Webhook Idempotency: Surviving Retries and Duplicates

Providers retry webhooks on any hiccup, so your receiver must treat every delivery as possibly duplicate. Here is the verify, dedupe, and ack pattern that survives.

By SESMetric Editorial

Every transactional email provider that delivers webhooks does so at-least-once. When SESMetric POSTs a delivery or bounce event to your endpoint and the TCP connection drops before the ack arrives, the system has no way to know whether you processed the event or not. The only safe choice is to retry. Webhook idempotency is the contract on your side that turns that ambiguity into safety: no matter how many times the same event lands on your endpoint, the observable side effect happens exactly once.

This guide walks through the verify-dedupe-ack pipeline that survives real retry storms, with a complete FastAPI receiver you can adapt, the SQL schema behind it, and a test plan that proves it works.

Why providers deliver at-least-once

A webhook delivery has three failure surfaces, and only one of them is your code.

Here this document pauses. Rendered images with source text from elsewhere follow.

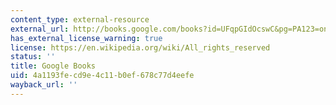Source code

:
 ```yaml
---
content_type: external-resource
external_url: http://books.google.com/books?id=UFqpGIdOcswC&pg=PA123=onepage
has_external_license_warning: true
license: https://en.wikipedia.org/wiki/All_rights_reserved
status: ''
title: Google Books
uid: 4a1193fe-cd9e-4c11-b0ef-678c77d4eefe
wayback_url: ''
---
```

  • The network can drop the response on the way back to the provider. Your handler succeeded, the provider sees a timeout, the event is re-queued.
  • Your load balancer can return a 502 while your worker is mid-write. The event partially landed and the provider retries.
  • Your handler can throw after a side effect has already been committed (a charged card, a sent email, a Slack ping). The retry repeats the side effect.

In every ambiguous case the provider chooses to resend. That is the only correct default, because losing a bounce event is worse than delivering it twice. Your receiver therefore needs to assume that any single event_id may arrive 2, 5, or 20 times, sometimes seconds apart, sometimes hours apart after a long outage.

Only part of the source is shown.